A verdade é que eu me acostumei desde cedo a olhar para os pés, para o chão, para o caminho imediatamente à minha frente.
Quando você cresce assim, tem uma visão bem particular do mundo a sua volta. Por um lado, a caminhada não traz sustos. Você não tropeça, não pisa no cocô do cachorro, não pisa em falso e torce o tornozelo. É seguro.
Só que em troca você perde outras habilidades, como olhar nos olhos das pessoas, avaliar os caminhos possíveis, evitar bater num poste por que se distraiu com uma música do McFly (veja bem eu NUNCA faria isso, tá?).
Crescer olhando para meus pés foi como crescer em meu próprio mundo. Um círculo autossuficiente de nariz tocando no dedão.
E assim eu me acostumei durante a infância, a adolescência, a época de faculdade, a ser guiado.
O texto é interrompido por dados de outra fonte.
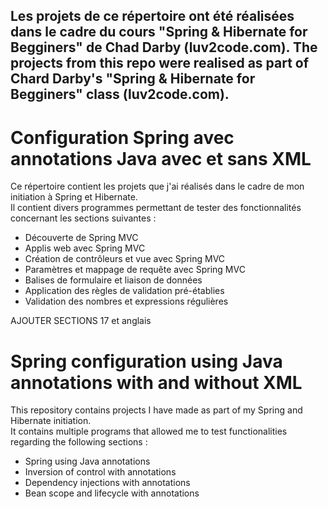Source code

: ## Les projets de ce répertoire ont été réalisées dans le cadre du cours "Spring & Hibernate for Begginers" de Chad Darby (luv2code.com). The projects from this repo were realised as part of Chard Darby's "Spring & Hibernate for Begginers" class (luv2code.com).  
# Configuration Spring avec annotations Java avec et sans XML  
Ce répertoire contient les projets que j'ai réalisés dans le cadre de mon initiation à Spring et Hibernate.  
Il contient divers programmes permettant de tester des fonctionnalités concernant les sections suivantes :  
- Découverte de Spring MVC
- Applis web avec Spring MVC
- Création de contrôleurs et vue avec Spring MVC
- Paramètres et mappage de requête avec Spring MVC
- Balises de formulaire et liaison de données
- Application des règles de validation pré-établies
- Validation des nombres et expressions régulières

AJOUTER SECTIONS 17 et anglais

# Spring configuration using Java annotations with and without XML  
This repository contains projects I have made as part of my Spring and Hibernate initiation.  
It contains multiple programs that allowed me to test functionalities regarding the following sections :  
- Spring using Java annotations
- Inversion of control with annotations
- Dependency injections with annotations
- Bean scope and lifecycle with annotations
A fazer o que esperavam de mim usando as ferramentas que me davam.
Isso me levou ao que eu chamo de "grande depressão de 2010" e a origem de eu estar aqui agora escrevendo, mas essa é uma história grande demais, que merece seu próprio espaço.
Hoje, contra todos os meus instintos criados por um corpo que cresce em uma imagem só, estou sendo obrigado erguer meu corpo e sentar direito na cadeira da vida — ler isso com eco. Ser adulto e toda essa bobagem que falam por aí.
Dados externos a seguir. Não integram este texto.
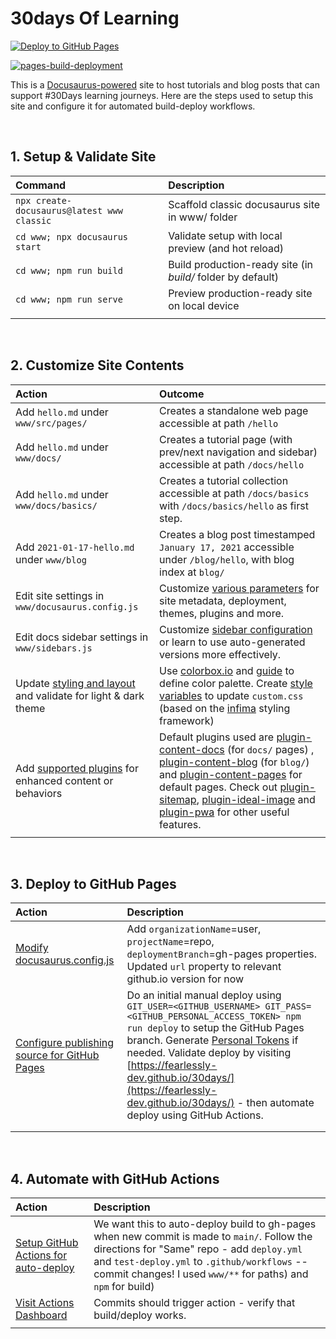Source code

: # 30days Of Learning

[![Deploy to GitHub Pages](https://github.com/staticwebdev/30DaysOfSWA/actions/workflows/deploy.yml/badge.svg)](https://github.com/staticwebdev/30DaysOfSWA/actions/workflows/deploy.yml) 

[![pages-build-deployment](https://github.com/staticwebdev/30days/actions/workflows/pages/pages-build-deployment/badge.svg)](https://github.com/staticwebdev/30DaysOfSWA/actions/workflows/pages/pages-build-deployment)


This is a [Docusaurus-powered](https://docusaurus.io) site to host tutorials and blog posts that can support #30Days learning journeys. Here are the steps used to setup this site and configure it for automated build-deploy workflows.


<br/>

## 1. Setup & Validate Site

| Command | Description |
|:--- |:--- |
| `npx create-docusaurus@latest www classic` | Scaffold classic docusaurus site in www/ folder |
| `cd www; npx docusaurus start` | Validate setup with local preview (and hot reload) |
| `cd www; npm run build` | Build production-ready site (in _build/_ folder by default) |
| `cd www; npm run serve` | Preview production-ready site on local device |
| | |

<br/>

## 2. Customize Site Contents

| Action | Outcome |
|:--- |:--- |
| Add `hello.md` under `www/src/pages/` | Creates a standalone web page accessible at path `/hello`|
| Add `hello.md` under `www/docs/` | Creates a tutorial page (with prev/next navigation and sidebar) accessible at path `/docs/hello`|
| Add `hello.md` under `www/docs/basics/` | Creates a tutorial collection accessible at path `/docs/basics` with `/docs/basics/hello` as first step.|
| Add `2021-01-17-hello.md` under `www/blog` | Creates a blog post timestamped `January 17, 2021` accessible under `/blog/hello`, with blog index at `blog/` |
| Edit site  settings in `www/docusaurus.config.js` | Customize [various parameters](https://docusaurus.io/docs/configuration) for site metadata, deployment, themes, plugins and more. |
| Edit docs sidebar settings in `www/sidebars.js` | Customize [sidebar configuration](https://docusaurus.io/docs/sidebar/items) or learn to use auto-generated versions more effectively. |
| Update [styling and layout](https://docusaurus.io/docs/next/styling-layout) and validate for light & dark theme | Use [colorbox.io](https://colorbox.io/) and [guide](https://justtheskills.com/colorbox/) to define color palette. Create [style variables](https://docusaurus.io/docs/next/styling-layout#styling-your-site-with-infima) to update `custom.css` (based on  the [infima](https://infima.dev/) styling framework) |
| Add [supported plugins](https://docusaurus.io/docs/api/plugins) for enhanced content or behaviors | Default plugins used are [plugin-content-docs](https://docusaurus.io/docs/api/plugins/@docusaurus/plugin-content-docs) (for `docs/` pages) , [plugin-content-blog](https://docusaurus.io/docs/api/plugins/@docusaurus/plugin-content-blog) (for `blog/`) and [plugin-content-pages](https://docusaurus.io/docs/api/plugins/@docusaurus/plugin-content-pages) for default pages. Check out [plugin-sitemap](https://docusaurus.io/docs/api/plugins/@docusaurus/plugin-sitemap), [plugin-ideal-image](https://docusaurus.io/docs/api/plugins/@docusaurus/plugin-ideal-image) and [plugin-pwa](https://docusaurus.io/docs/api/plugins/@docusaurus/plugin-pwa) for other useful features. |
| | |

<br/>

## 3. Deploy to GitHub Pages

| Action | Description |
|:--- |:--- |
| [Modify docusaurus.config.js](https://docusaurus.io/docs/deployment#docusaurusconfigjs-settings)  | Add `organizationName`=user, `projectName`=repo, `deploymentBranch`=gh-pages properties. <br/>Updated `url` property to relevant github.io version for now |
| [Configure publishing source for GitHub Pages](https://docs.github.com/en/pages/getting-started-with-github-pages/configuring-a-publishing-source-for-your-github-pages-site)| Do an initial manual deploy using `GIT_USER=<GITHUB_USERNAME> GIT_PASS=<GITHUB_PERSONAL_ACCESS_TOKEN> npm run deploy` to setup the GitHub Pages branch. Generate [Personal Tokens](https://docs.github.com/en/authentication/keeping-your-account-and-data-secure/creating-a-personal-access-token) if needed. Validate deploy by visiting [https://fearlessly-dev.github.io/30days/](https://fearlessly-dev.github.io/30days/) - then automate deploy using GitHub Actions.|
| | |
| | |

<br/>

## 4. Automate with GitHub Actions

| Action | Description |
|:--- |:--- |
| [Setup GitHub Actions for auto-deploy](https://docusaurus.io/docs/deployment#triggering-deployment-with-github-actions)  | We want this to auto-deploy build to gh-pages when new commit is made to `main/`. Follow the directions for "Same" repo - add `deploy.yml` and `test-deploy.yml` to `.github/workflows` -- commit changes! I used `www/**` for paths) and `npm` for build) |
|  [Visit Actions Dashboard](https://github.com/nitya/docusaurus-demo/actions) | Commits should trigger action - verify that build/deploy works. |
|  | |


<br/>
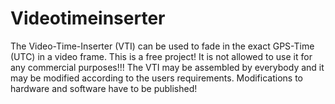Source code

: # Videotimeinserter
The Video-Time-Inserter (VTI) can be used to fade in the exact GPS-Time (UTC) in a video frame. This is a free project!
It is not allowed to use it for any commercial purposes!!! The VTI may be assembled by everybody and it may be modified according to the users requirements. Modifications to hardware and software have to be published!
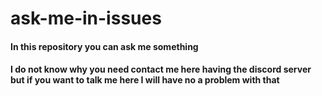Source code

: # ask-me-in-issues
<h4>In this repository you can ask me something </h4>
<h4>
  I do not know why you need contact me here 
  having the discord server but if you want to 
  talk me here I will have no a problem with that
</h4>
A questão é que geralmente não somos equipados para lidar com o que vem no futuro, porque só podemos ser equipados baseado no que foi preciso no passado. Por um lado, não é nossa culpa ter ansiedade e não saber o que fazer do tempo que chega. Por outro, é nossa responsabilidade pelo menos tentar.
Eu venho tentando, sabe? Muito. Abraçar a instabilidade e aprender que ela nunca vai embora. Enquanto eu crescia olhando para os pés, a ideia era sempre de que "vou fazer isso quando tiver mais seguro, mais estável". Cada dia mais me convenço de que esse momento nunca chega. Se chegar, no máximo é para tomar um cafezinho, bater um papo e ir embora.
A arte de planejar sem ter planos
Neste exato momento eu tenho planos para o futuro. Muitos deles. Eu tenho curiosidade de voltar neste texto em 2028 e ver o que eu acho do resultado depois do tempo ter decorrido. Não como uma revisão de promessa de fim de ano, com cobrança. Algo mais como um documento histórico de mim mesmo.
Mas, agora, eu tenho que pensar neles com todo o potencial de algo que não aconteceu. Eu tenho que olhar para a frente mesmo sabendo que a calçada é muito irregular.
A minha arte de planejar sem ter planos é pensar no que é factível, no que eu estou equipado para fazer agora e continuar andando — mesmo que o mapa do caminho esteja mais doido que o Waze no modo "tio que conhece as ruas do bairro e parece estar realmente passando em CADA UMA elas para evitar cinco minutos de trânsito na avenida".
Portanto, eu tenho deixado de lado um pouco o grande esquema das coisas, ao mesmo tempo que levanto o olhar um pouco e estico a coluna. Um meio do caminho entre olhar só para baixo e olhar só para o horizonte.
Parece uma tática que funciona por agora. Objetivos que podem levar a objetivos maiores, mas não necessariamente. Até porque o futuro teima em não ser necessariamente o que a gente quer. De dar até aquela impressão terrível de que talvez nós não sejamos necessários nele.
Mas somos. Eu e você. Basta caminhar com cuidado, mas com o nível possível de decisão que você tenha agora — seja lá qual for.
PS.: Tem um truque muito bom quando você quer fazer uma previsão do tempo e acertar 100%: "hoje o dia será claro a parcialmente nublado, com possibilidade de chuva."
Pronto, você cobriu todas as possibilidades.
PS2.: Mas ainda me resta aquele medinho no fundo de que do nada comece a nevar. Sei lá, é 2020. Não seria muito fora do roteiro.